Segment Start: Extracted records

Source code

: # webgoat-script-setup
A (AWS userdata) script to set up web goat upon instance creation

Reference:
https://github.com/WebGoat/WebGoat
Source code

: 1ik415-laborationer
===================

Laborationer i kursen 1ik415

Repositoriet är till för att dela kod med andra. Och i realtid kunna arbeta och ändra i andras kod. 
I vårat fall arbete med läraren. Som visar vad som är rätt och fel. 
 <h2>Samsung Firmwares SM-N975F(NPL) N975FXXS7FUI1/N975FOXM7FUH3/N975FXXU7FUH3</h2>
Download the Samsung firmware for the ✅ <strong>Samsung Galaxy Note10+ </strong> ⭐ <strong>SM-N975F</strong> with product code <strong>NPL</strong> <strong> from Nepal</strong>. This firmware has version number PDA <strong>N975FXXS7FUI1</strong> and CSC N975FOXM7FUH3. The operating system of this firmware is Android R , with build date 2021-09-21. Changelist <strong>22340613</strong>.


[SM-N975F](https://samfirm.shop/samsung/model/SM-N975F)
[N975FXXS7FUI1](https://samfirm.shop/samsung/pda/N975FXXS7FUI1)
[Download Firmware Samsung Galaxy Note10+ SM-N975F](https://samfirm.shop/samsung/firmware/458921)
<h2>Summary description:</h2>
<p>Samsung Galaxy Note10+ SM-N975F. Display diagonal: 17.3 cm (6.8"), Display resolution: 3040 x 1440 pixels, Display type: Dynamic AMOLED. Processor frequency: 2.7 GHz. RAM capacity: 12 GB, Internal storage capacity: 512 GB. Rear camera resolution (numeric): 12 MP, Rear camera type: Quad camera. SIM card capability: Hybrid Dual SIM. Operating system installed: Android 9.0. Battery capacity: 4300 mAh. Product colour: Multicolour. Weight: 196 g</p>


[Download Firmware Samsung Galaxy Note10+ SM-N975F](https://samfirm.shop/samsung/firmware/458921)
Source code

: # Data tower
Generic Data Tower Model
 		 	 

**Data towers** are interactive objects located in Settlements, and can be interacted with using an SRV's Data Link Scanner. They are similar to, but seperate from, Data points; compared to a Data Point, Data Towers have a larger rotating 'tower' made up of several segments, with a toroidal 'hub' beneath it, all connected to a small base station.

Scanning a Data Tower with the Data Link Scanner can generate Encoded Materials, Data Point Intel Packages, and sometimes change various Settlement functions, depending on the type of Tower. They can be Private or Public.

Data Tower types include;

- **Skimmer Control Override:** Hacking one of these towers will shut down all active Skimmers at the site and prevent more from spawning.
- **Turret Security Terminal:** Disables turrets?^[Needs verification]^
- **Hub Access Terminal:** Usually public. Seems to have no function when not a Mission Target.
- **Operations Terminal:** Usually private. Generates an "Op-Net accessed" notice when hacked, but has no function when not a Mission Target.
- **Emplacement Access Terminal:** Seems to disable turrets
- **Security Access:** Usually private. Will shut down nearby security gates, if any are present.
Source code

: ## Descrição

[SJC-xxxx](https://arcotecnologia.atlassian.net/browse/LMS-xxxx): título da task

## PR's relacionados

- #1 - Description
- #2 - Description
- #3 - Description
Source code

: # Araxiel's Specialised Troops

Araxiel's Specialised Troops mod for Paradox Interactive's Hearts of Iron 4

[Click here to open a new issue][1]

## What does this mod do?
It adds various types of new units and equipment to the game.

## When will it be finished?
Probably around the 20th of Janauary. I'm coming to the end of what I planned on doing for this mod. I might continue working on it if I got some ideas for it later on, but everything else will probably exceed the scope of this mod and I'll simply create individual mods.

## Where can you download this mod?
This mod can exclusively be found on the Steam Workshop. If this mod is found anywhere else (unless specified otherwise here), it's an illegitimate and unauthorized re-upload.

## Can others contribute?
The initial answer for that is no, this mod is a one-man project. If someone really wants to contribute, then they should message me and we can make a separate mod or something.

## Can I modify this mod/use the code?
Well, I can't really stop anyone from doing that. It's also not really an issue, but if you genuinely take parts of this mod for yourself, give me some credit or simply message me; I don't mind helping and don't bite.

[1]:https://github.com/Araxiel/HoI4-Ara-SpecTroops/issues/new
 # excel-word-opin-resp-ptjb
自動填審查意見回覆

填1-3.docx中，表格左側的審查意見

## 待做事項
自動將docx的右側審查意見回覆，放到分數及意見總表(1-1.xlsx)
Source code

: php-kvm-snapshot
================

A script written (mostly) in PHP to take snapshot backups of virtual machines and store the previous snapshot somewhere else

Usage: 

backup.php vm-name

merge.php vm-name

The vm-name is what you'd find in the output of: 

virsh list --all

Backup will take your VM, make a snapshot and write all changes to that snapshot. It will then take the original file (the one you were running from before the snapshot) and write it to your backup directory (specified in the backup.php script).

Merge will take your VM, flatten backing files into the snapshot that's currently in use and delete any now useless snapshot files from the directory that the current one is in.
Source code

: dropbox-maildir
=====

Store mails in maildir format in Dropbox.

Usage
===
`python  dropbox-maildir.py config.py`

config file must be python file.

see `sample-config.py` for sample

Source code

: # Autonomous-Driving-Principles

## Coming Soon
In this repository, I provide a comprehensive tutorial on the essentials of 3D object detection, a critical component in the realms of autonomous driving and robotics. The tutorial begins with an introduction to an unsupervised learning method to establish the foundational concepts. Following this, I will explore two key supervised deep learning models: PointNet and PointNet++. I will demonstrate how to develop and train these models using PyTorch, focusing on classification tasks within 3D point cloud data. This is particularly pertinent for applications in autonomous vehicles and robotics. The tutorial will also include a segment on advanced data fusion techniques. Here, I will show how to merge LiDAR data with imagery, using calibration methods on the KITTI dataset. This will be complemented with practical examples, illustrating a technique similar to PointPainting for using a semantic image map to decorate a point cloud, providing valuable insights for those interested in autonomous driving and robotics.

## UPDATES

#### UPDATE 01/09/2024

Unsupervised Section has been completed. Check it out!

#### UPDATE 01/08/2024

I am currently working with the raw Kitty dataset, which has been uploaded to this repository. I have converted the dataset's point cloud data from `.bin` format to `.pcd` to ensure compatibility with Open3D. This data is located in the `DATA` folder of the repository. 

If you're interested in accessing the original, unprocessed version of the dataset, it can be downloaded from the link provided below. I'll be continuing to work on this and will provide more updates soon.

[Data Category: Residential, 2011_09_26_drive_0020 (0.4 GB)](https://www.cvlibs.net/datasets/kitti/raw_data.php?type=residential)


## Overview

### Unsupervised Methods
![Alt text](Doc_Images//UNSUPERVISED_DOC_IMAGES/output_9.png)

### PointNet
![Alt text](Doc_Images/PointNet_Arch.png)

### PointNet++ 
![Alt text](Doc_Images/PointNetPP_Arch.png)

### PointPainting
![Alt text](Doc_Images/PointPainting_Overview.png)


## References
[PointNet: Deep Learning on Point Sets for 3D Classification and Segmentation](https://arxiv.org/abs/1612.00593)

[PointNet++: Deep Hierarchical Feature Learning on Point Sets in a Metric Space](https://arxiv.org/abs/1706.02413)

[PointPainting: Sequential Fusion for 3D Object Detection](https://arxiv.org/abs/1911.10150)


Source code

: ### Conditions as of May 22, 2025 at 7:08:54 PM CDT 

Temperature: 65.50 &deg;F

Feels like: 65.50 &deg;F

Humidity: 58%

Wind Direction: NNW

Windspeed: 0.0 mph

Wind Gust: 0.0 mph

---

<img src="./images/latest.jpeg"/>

Segment End: Extracted records

Given the data above, transcribe exactly the lines from the one containing "- **Emplacement Access" down to the one containing "## When will it be finished?", and no others.

== Your response ==
- **Emplacement Access Terminal:** Seems to disable turrets
- **Security Access:** Usually private. Will shut down nearby security gates, if any are present.
Source code

: ## Descrição

[SJC-xxxx](https://arcotecnologia.atlassian.net/browse/LMS-xxxx): título da task

## PR's relacionados

- #1 - Description
- #2 - Description
- #3 - Description
Source code

: # Araxiel's Specialised Troops

Araxiel's Specialised Troops mod for Paradox Interactive's Hearts of Iron 4

[Click here to open a new issue][1]

## What does this mod do?
It adds various types of new units and equipment to the game.

## When will it be finished?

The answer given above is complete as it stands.